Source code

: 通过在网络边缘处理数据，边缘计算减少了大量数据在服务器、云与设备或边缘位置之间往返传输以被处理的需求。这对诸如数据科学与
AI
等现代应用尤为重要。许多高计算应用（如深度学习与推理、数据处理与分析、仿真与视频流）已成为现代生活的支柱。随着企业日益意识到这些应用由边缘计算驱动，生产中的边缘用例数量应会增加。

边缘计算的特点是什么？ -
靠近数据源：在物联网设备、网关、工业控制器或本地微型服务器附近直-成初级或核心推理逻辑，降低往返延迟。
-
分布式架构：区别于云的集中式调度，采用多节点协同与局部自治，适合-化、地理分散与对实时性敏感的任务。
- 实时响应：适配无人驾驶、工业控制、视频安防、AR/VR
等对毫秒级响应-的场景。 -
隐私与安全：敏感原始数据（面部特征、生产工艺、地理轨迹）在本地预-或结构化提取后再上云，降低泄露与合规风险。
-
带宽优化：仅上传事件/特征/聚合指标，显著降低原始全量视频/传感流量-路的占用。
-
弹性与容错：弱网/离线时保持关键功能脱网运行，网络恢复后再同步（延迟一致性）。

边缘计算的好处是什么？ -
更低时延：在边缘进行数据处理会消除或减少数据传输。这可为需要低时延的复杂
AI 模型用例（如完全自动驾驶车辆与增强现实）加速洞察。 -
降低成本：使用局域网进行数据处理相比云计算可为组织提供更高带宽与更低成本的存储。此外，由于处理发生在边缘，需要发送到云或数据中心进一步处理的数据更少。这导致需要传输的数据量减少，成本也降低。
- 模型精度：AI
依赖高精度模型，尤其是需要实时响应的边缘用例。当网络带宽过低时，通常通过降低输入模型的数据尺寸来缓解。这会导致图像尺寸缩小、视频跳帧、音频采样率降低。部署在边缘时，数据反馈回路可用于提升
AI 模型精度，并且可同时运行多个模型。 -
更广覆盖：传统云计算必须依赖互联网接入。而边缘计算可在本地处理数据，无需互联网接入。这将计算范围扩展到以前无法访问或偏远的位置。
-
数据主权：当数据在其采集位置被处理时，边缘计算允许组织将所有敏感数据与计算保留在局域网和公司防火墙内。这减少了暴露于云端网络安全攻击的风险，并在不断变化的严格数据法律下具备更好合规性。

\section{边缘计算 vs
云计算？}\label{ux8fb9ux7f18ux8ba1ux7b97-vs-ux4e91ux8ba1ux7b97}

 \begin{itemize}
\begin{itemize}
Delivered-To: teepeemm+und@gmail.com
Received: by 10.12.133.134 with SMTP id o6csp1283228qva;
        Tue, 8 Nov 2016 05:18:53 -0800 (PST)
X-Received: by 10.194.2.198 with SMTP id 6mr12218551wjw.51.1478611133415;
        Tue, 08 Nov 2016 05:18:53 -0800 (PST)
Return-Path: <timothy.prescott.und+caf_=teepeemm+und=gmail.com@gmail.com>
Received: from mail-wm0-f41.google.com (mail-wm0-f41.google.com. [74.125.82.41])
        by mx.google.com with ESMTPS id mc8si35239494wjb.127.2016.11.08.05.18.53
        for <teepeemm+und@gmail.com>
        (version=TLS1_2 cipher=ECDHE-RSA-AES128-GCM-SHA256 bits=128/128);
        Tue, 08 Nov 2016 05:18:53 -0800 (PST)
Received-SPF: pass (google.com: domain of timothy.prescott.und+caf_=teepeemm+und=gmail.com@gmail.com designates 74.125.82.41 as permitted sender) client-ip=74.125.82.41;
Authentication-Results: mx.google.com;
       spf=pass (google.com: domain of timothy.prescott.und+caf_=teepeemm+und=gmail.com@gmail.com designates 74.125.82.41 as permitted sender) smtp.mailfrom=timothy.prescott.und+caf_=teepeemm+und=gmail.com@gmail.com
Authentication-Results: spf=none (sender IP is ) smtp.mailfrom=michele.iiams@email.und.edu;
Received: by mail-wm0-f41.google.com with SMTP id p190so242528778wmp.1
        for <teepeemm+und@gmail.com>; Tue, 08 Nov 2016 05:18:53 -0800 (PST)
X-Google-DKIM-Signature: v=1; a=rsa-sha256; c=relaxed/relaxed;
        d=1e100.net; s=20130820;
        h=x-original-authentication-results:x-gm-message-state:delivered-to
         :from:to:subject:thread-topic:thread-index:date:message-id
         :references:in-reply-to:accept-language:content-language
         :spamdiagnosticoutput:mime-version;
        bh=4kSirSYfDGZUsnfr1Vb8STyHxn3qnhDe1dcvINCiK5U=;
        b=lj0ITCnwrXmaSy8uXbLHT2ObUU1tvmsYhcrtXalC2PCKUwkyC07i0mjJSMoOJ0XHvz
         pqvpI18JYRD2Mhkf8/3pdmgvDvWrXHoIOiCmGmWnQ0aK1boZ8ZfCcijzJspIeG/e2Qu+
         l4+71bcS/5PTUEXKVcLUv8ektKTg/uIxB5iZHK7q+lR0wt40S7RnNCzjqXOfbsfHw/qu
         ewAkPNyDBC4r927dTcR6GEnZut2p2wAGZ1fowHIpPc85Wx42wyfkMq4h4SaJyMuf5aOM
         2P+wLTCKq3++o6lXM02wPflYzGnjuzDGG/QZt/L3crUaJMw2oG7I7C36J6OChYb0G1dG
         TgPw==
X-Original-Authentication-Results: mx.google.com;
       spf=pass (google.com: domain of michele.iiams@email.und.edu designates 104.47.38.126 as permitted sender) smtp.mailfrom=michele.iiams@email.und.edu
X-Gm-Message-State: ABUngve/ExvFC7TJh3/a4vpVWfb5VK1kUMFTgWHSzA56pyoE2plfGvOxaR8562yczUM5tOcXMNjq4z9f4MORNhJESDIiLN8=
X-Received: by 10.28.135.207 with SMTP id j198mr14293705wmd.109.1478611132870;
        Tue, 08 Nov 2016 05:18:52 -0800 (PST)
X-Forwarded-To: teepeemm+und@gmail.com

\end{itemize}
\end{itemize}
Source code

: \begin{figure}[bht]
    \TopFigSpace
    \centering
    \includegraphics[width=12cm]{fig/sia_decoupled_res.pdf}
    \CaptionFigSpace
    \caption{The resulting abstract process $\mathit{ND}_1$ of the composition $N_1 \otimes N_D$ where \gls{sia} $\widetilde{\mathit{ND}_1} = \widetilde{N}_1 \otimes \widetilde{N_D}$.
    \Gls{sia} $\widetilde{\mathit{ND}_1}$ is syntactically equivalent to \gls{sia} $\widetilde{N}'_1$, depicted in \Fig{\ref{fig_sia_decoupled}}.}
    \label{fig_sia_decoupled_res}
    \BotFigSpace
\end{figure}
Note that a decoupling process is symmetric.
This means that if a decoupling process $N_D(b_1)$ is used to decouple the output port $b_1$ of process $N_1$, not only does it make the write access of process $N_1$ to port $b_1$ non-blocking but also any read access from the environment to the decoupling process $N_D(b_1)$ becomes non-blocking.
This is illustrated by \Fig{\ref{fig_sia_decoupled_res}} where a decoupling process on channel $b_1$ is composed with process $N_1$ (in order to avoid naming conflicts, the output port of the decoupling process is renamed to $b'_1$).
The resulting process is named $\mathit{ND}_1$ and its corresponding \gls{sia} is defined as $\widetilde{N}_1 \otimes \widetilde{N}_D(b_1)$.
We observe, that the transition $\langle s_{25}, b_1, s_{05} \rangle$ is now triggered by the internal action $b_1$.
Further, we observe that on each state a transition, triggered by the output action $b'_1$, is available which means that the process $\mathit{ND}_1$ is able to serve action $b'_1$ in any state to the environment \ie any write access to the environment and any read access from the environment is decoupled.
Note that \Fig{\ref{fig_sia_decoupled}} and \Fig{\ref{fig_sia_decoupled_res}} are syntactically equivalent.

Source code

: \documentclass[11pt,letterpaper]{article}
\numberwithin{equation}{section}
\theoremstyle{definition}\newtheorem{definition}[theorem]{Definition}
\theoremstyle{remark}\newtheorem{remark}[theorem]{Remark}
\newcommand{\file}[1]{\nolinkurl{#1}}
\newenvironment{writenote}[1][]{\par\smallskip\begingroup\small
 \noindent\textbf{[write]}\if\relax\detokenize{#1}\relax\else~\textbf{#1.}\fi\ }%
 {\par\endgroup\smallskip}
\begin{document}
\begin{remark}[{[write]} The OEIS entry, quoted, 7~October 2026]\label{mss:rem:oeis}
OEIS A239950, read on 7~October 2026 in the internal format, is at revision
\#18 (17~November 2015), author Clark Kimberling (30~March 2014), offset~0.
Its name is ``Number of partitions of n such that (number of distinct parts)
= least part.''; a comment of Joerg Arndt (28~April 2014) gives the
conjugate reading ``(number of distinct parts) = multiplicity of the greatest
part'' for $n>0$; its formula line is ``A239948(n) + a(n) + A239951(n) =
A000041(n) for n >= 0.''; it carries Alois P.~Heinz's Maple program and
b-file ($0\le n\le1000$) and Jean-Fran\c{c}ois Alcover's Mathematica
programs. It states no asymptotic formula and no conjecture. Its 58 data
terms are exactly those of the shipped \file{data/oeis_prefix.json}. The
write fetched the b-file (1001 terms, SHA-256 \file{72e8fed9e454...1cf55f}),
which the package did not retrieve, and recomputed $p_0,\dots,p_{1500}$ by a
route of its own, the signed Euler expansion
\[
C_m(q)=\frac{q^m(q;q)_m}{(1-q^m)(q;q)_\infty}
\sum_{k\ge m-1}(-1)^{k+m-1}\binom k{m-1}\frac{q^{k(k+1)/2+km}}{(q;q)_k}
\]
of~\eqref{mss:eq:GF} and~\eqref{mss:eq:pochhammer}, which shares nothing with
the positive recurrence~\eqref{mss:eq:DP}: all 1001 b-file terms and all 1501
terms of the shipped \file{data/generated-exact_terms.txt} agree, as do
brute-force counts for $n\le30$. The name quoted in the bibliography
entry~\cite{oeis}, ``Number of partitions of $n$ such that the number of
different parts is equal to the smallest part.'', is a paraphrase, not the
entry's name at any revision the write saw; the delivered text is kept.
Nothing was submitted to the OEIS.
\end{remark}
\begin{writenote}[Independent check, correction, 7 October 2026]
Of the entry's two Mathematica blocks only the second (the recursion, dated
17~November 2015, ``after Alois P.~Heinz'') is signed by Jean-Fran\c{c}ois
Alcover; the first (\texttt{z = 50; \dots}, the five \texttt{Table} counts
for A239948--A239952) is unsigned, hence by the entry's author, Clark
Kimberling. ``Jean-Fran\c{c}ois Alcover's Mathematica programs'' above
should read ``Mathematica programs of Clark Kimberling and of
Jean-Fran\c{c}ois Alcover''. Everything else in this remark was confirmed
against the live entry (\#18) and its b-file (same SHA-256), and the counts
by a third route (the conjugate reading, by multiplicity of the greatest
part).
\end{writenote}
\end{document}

### YOUR TASK
Reproduce exactly, and only, the part of the listing above that begins at the line with "is syntactically equivalent" and goes on through the line with "OEIS A239950, read".

### ANSWER SPACE
    \Gls{sia} $\widetilde{\mathit{ND}_1}$ is syntactically equivalent to \gls{sia} $\widetilde{N}'_1$, depicted in \Fig{\ref{fig_sia_decoupled}}.}
    \label{fig_sia_decoupled_res}
    \BotFigSpace
\end{figure}
Note that a decoupling process is symmetric.
This means that if a decoupling process $N_D(b_1)$ is used to decouple the output port $b_1$ of process $N_1$, not only does it make the write access of process $N_1$ to port $b_1$ non-blocking but also any read access from the environment to the decoupling process $N_D(b_1)$ becomes non-blocking.
This is illustrated by \Fig{\ref{fig_sia_decoupled_res}} where a decoupling process on channel $b_1$ is composed with process $N_1$ (in order to avoid naming conflicts, the output port of the decoupling process is renamed to $b'_1$).
The resulting process is named $\mathit{ND}_1$ and its corresponding \gls{sia} is defined as $\widetilde{N}_1 \otimes \widetilde{N}_D(b_1)$.
We observe, that the transition $\langle s_{25}, b_1, s_{05} \rangle$ is now triggered by the internal action $b_1$.
Further, we observe that on each state a transition, triggered by the output action $b'_1$, is available which means that the process $\mathit{ND}_1$ is able to serve action $b'_1$ in any state to the environment \ie any write access to the environment and any read access from the environment is decoupled.
Note that \Fig{\ref{fig_sia_decoupled}} and \Fig{\ref{fig_sia_decoupled_res}} are syntactically equivalent.

Source code

: \documentclass[11pt,letterpaper]{article}
\numberwithin{equation}{section}
\theoremstyle{definition}\newtheorem{definition}[theorem]{Definition}
\theoremstyle{remark}\newtheorem{remark}[theorem]{Remark}
\newcommand{\file}[1]{\nolinkurl{#1}}
\newenvironment{writenote}[1][]{\par\smallskip\begingroup\small
 \noindent\textbf{[write]}\if\relax\detokenize{#1}\relax\else~\textbf{#1.}\fi\ }%
 {\par\endgroup\smallskip}
\begin{document}
\begin{remark}[{[write]} The OEIS entry, quoted, 7~October 2026]\label{mss:rem:oeis}
OEIS A239950, read on 7~October 2026 in the internal format, is at revision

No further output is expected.